Dalam sistem intensif ini, ayam-ayam petelur tidak dapat mengekspresikan banyak perilaku alaminya. Mereka tidak bisa melebarkan sayap sepenuhnya, mengais tanah, atau bersarang dengan layak.
Akibat pengurungan ekstrem tersebut, ayam mengalami tingkat stres dan frustrasi yang tinggi. Kondisi ini juga membuat mereka lebih rentan terhadap serangan berbagai penyakit.
Sebuah studi dari Otoritas Keamanan Pangan Eropa (EFSA) mengungkap tempat yang mengkhawatirkan. Prevalensi bakteri salmonella ditemukan lebih tinggi di peternakan yang menggunakan sistem sangkar dibandingkan peternakan bebas sangkar.
Dalam sistem kandang sangkar, seekor ayam menghabiskan seluruh hidupnya dalam ruang yang tidak lebih besar dari selembar kertas A4. Kandang sempit ini mencegah mereka melakukan perilaku penting bagi kesejahteraan dirinya.
Aktivitas alami seperti merentangkan sayap bebas, bersarang, mandi debu, dan bertengger menjadi mustahil.
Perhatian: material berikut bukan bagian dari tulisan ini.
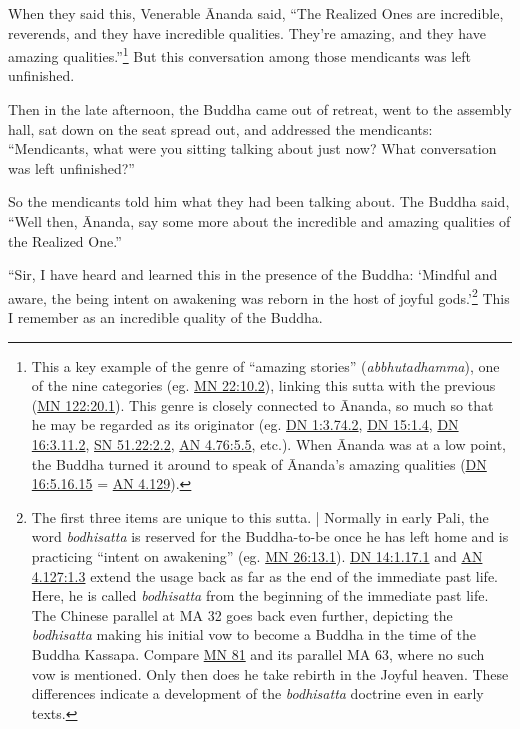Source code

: \documentclass[12pt,openany]{book}%
\begin{document}
When they said this, Venerable Ānanda said, “The Realized Ones are incredible, reverends, and they have incredible qualities. They’re amazing, and they have amazing qualities.”\footnote{This a key example of the genre of “amazing stories” (\textit{abbhutadhamma}), one of the nine categories (eg. \href{https://suttacentral.net/mn22/en/sujato\#10.2}{MN 22:10.2}), linking this sutta with the previous (\href{https://suttacentral.net/mn122/en/sujato\#20.1}{MN 122:20.1}). This genre is closely connected to Ānanda, so much so that he may be regarded as its originator (eg. \href{https://suttacentral.net/dn1/en/sujato\#3.74.2}{DN 1:3.74.2}, \href{https://suttacentral.net/dn15/en/sujato\#1.4}{DN 15:1.4}, \href{https://suttacentral.net/dn16/en/sujato\#3.11.2}{DN 16:3.11.2}, \href{https://suttacentral.net/sn51.22/en/sujato\#2.2}{SN 51.22:2.2}, \href{https://suttacentral.net/an4.76/en/sujato\#5.5}{AN 4.76:5.5}, etc.). When Ānanda was at a low point, the Buddha turned it around to speak of Ānanda’s amazing qualities (\href{https://suttacentral.net/dn16/en/sujato\#5.16.15}{DN 16:5.16.15} = \href{https://suttacentral.net/an4.129/en/sujato}{AN 4.129}). } But this conversation among those mendicants was left unfinished. 

Then in the late afternoon, the Buddha came out of retreat, went to the assembly hall, sat down on the seat spread out, and addressed the mendicants: “Mendicants, what were you sitting talking about just now? What conversation was left unfinished?” 

So the mendicants told him what they had been talking about. The Buddha said, “Well then, Ānanda, say some more about the incredible and amazing qualities of the Realized One.” 

“Sir, I have heard and learned this in the presence of the Buddha: ‘Mindful and aware, the being intent on awakening was reborn in the host of joyful gods.’\footnote{The first three items are unique to this sutta. | Normally in early Pali, the word \textit{bodhisatta} is reserved for the Buddha-to-be once he has left home and is practicing “intent on awakening” (eg. \href{https://suttacentral.net/mn26/en/sujato\#13.1}{MN 26:13.1}). \href{https://suttacentral.net/dn14/en/sujato\#1.17.1}{DN 14:1.17.1} and \href{https://suttacentral.net/an4.127/en/sujato\#1.3}{AN 4.127:1.3} extend the usage back as far as the end of the immediate past life. Here, he is called \textit{bodhisatta} from the beginning of the immediate past life. The Chinese parallel at MA 32 goes back even further, depicting the \textit{bodhisatta} making his initial vow to become a Buddha in the time of the Buddha Kassapa. Compare \href{https://suttacentral.net/mn81/en/sujato}{MN 81} and its parallel MA 63, where no such vow is mentioned. Only then does he take rebirth in the Joyful heaven. These differences indicate a development of the \textit{bodhisatta} doctrine even in early texts. } This I remember as an incredible quality of the Buddha. 
\end{document}
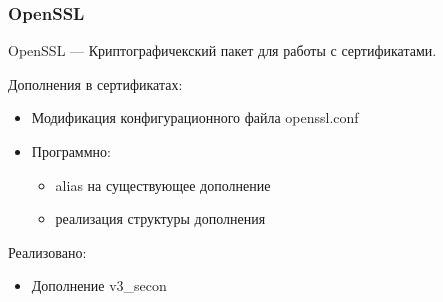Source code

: \documentclass[xcolor={dvipsnames,table}]{beamer}
\begin{document}
\begin{frame}
 \frametitle{OpenSSL}
  

OpenSSL --- Криптографичекский пакет для работы с сертификатами.

\vspace{ 1em }

Дополнения в сертификатах:
\begin{itemize}
  \item Модификация конфигурационного файла openssl.conf
  \item Программно:
\begin{itemize}
  \item alias на существующее дополнение
  \item реализация структуры дополнения
\end{itemize}
\end{itemize}

\vspace{ 1em }

Реализовано:
\begin{itemize}
  \item Дополнение v3\_secon
\end{itemize}

  
\end{frame}
\end{document}
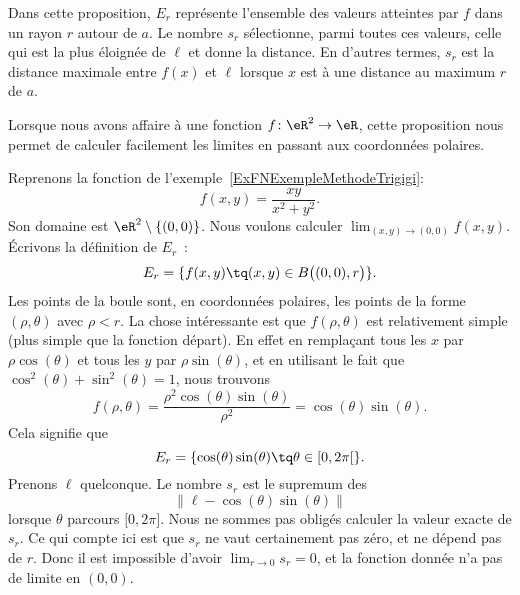 Dans cette proposition, \( E_r\) représente l'ensemble des valeurs atteintes par \( f\) dans un rayon \( r\) autour de \( a\). Le nombre \( s_r\) sélectionne, parmi toutes ces valeurs, celle qui est la plus éloignée de \( \ell\) et donne la distance. En d'autres termes, \( s_r\) est la distance maximale entre \( f(x)\) et \( \ell\) lorsque \( x\) est à une distance au maximum \( r\) de \( a\).

Lorsque nous avons affaire à une fonction \( f\colon \eR^2\to \eR\), cette proposition nous permet de calculer facilement les limites en passant aux coordonnées polaires.

\begin{example}		\label{ExempleMethodeTrigigi}
	Reprenons la fonction de l'exemple~\ref{ExFNExempleMethodeTrigigi}:
	\begin{equation}
		f(x,y)=\frac{ xy }{ x^2+y^2 }.
	\end{equation}
	Son domaine est \( \eR^2\setminus\{ (0,0) \}\). Nous voulons calculer \( \lim_{(x,y)\to(0,0)}f(x,y)\). Écrivons la définition de \( E_r\)~:
	\begin{equation}
		E_r=\{ f(x,y)\tq (x,y)\in B\big( (0,0),r \big) \}.
	\end{equation}
	Les points de la boule sont, en coordonnées polaires, les points de la forme \( (\rho,\theta)\) avec \( \rho<r\). La chose intéressante est que \( f(\rho,\theta)\) est relativement simple (plus simple que la fonction départ). En effet en remplaçant tous les \( x\) par \( \rho\cos(\theta)\) et tous les \( y\) par \( \rho\sin(\theta)\), et en utilisant le fait que \( \cos^2(\theta)+\sin^2(\theta)=1\), nous trouvons
	\begin{equation}		\label{Eq2807fpolairerhodeuxcossin}
		f(\rho,\theta)=\frac{ \rho^2\cos(\theta)\sin(\theta) }{ \rho^2 }=\cos(\theta)\sin(\theta).
	\end{equation}
	Cela signifie que
	\begin{equation}
		E_r=\{ \cos(\theta)\sin(\theta)\tq\theta\in\mathopen[ 0 , 2\pi [ \}.
	\end{equation}
	Prenons \( \ell\) quelconque. Le nombre \( s_r\) est le supremum des
	\begin{equation}
		\| \ell-\cos(\theta)\sin(\theta) \|
	\end{equation}
	lorsque \( \theta\) parcours \( \mathopen[ 0 , 2\pi \mathclose]\). Nous ne sommes pas obligés calculer la valeur exacte de \( s_r\). Ce qui compte ici est que \( s_r\) ne vaut certainement pas zéro, et ne dépend pas de \( r\). Donc il est impossible d'avoir \( \lim_{r\to 0} s_r=0\), et la fonction donnée n'a pas de limite en \( (0,0)\).
\end{example}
Bukti ilmiah menunjukkan kondisi ini memicu tekanan fisik dan psikologis parah. Dampak buruknya meliputi patah tulang, kerontokan bulu, dan stres kronis.
Dua puluh lima aktivis hewan berkumpul membawa spanduk yang menyerukan "Akhiri kandang sangkar sekarang". Dalam kampanye publiknya, Act for Farmed Animals menggelar aksi damai untuk mendesak komitmen pada telur bebas sangkar. Para aktivis mengenakan kostum ayam yang menggambarkan dua realita berbeda.
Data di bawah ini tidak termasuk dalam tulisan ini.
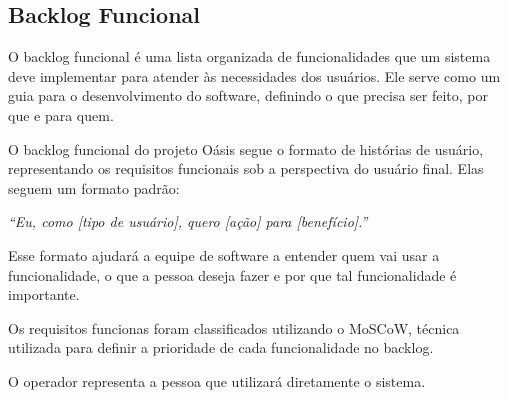 \subsection{Backlog Funcional}
O backlog funcional é uma lista organizada de funcionalidades que um sistema deve implementar para atender às necessidades dos usuários. Ele serve como um guia para o desenvolvimento do software, definindo o que precisa ser feito, por que e para quem.

O backlog funcional do projeto Oásis segue o formato de histórias de usuário, representando os requisitos funcionais sob a perspectiva do usuário final. Elas seguem um formato padrão:

\textit{“Eu, como [tipo de usuário], quero [ação] para [benefício].”}

Esse formato ajudará a equipe de software a entender quem vai usar a funcionalidade, o que a pessoa deseja fazer e por que tal funcionalidade é importante.

Os requisitos funcionas foram classificados utilizando o MoSCoW, técnica utilizada para definir a prioridade de cada funcionalidade no backlog.

O operador representa a pessoa que utilizará diretamente o sistema.

\setlength{\extrarowheight}{2pt}


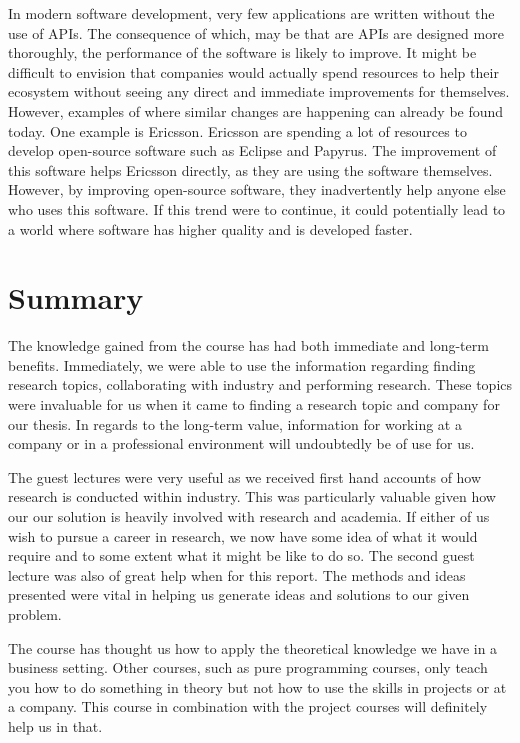 \documentclass{article}
\begin{document}
In modern software development, very few applications are written without the use of APIs. The consequence of which, may be that are APIs are designed more thoroughly, the performance of the software is likely to improve. It might be difficult to envision that companies would actually spend resources to help their ecosystem without seeing any direct and immediate improvements for themselves. However, examples of where similar changes are happening can already be found today. One example is Ericsson. Ericsson are spending a lot of resources to develop open-source software such as Eclipse and Papyrus. The improvement of this software helps Ericsson directly, as they are using the software themselves. However, by improving open-source software, they inadvertently help anyone else who uses this software. If this trend were to continue, it could potentially lead to a world where software has higher quality and is developed faster. 

\section{Summary}
The knowledge gained from the course has had both immediate and long-term benefits. Immediately, we were able to use the information regarding finding research topics, collaborating with industry and performing research. These topics were invaluable for us when it came to finding a research topic and company for our thesis. In regards to the long-term value, information for working at a company or in a professional environment will undoubtedly be of use for us. 

The guest lectures were very useful as we received first hand accounts of how research is conducted within industry. This was particularly valuable given how our our solution is heavily involved with research and academia. If either of us wish to pursue a career in research, we now have some idea of what it would require and to some extent what it might be like to do so. The second guest lecture was also of great help when for this report. The methods and ideas presented were vital in helping us generate ideas and solutions to our given problem.

The course has thought us how to apply the theoretical knowledge we have in a business setting. Other courses, such as pure programming courses, only teach you how to do something in theory but not how to use the skills in projects or at a company. This course in combination with the project courses will definitely help us in that. 
\end{document}
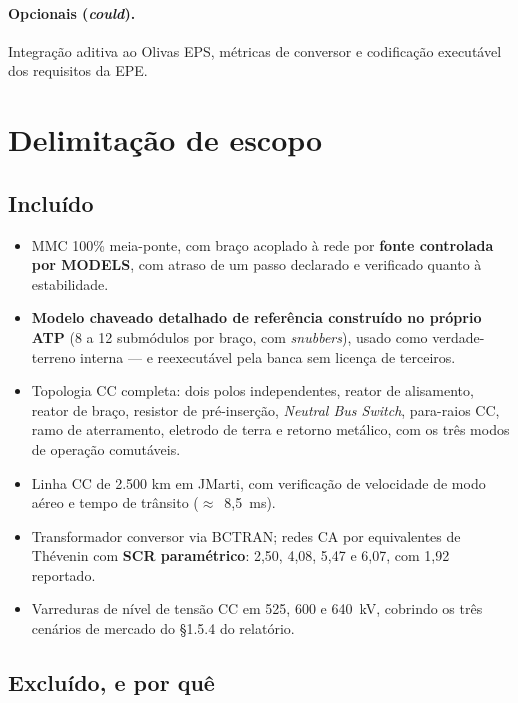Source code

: \documentclass[12pt,a4paper]{article}
\begin{document}
\paragraph{Opcionais (\emph{could}).}
Integração aditiva ao Olivas EPS, métricas de conversor e codificação executável dos requisitos da
EPE.

\section{Delimitação de escopo}

\subsection{Incluído}

\begin{itemize}
  \item MMC 100\% meia-ponte, com braço acoplado à rede por \textbf{fonte controlada por MODELS},
        com atraso de um passo declarado e verificado quanto à estabilidade.
  \item \textbf{Modelo chaveado detalhado de referência construído no próprio ATP} (8 a 12
        submódulos por braço, com \emph{snubbers}), usado como verdade-terreno interna --- e
        reexecutável pela banca sem licença de terceiros.
  \item Topologia CC completa: dois polos independentes, reator de alisamento, reator de braço,
        resistor de pré-inserção, \emph{Neutral Bus Switch}, para-raios CC, ramo de aterramento,
        eletrodo de terra e retorno metálico, com os três modos de operação comutáveis.
  \item Linha CC de 2.500 km em JMarti, com verificação de velocidade de modo aéreo e tempo de
        trânsito ($\approx$~8,5~ms).
  \item Transformador conversor via BCTRAN; redes CA por equivalentes de Thévenin com \textbf{SCR
        paramétrico}: 2,50, 4,08, 5,47 e 6,07, com 1,92 reportado.
  \item Varreduras de nível de tensão CC em 525, 600 e 640~kV, cobrindo os três cenários de mercado
        do \S1.5.4 do relatório.
\end{itemize}

\subsection{Excluído, e por quê}
\end{document}
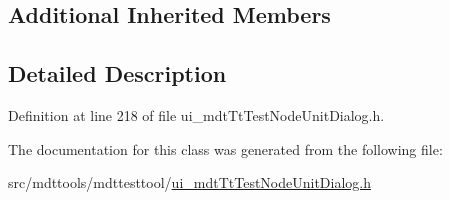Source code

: \subsection*{Additional Inherited Members}


\subsection{Detailed Description}


Definition at line 218 of file ui\-\_\-mdt\-Tt\-Test\-Node\-Unit\-Dialog.\-h.



The documentation for this class was generated from the following file\-:\begin{DoxyCompactItemize}
\item 
src/mdttools/mdttesttool/\hyperlink{ui__mdt_tt_test_node_unit_dialog_8h}{ui\-\_\-mdt\-Tt\-Test\-Node\-Unit\-Dialog.\-h}\end{DoxyCompactItemize}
Kostum tersebut memvisualisasikan kontras antara kehidupan ayam dalam kandang sangkar yang sempit dan ayam yang bebas mengepakkan sayapnya. Aksi ini bertujuan menyadarkan masyarakat tentang pentingnya kesejahteraan hewan ternak.
"Sebagai perusahaan besar yang sudah memiliki kebijakan ramah lingkungan, seharusnya tidak sulit untuk mempertimbangkan kesejahteraan hewan," ujar Elfha Shavira, pemimpin kampanye Act for Farmed Animals.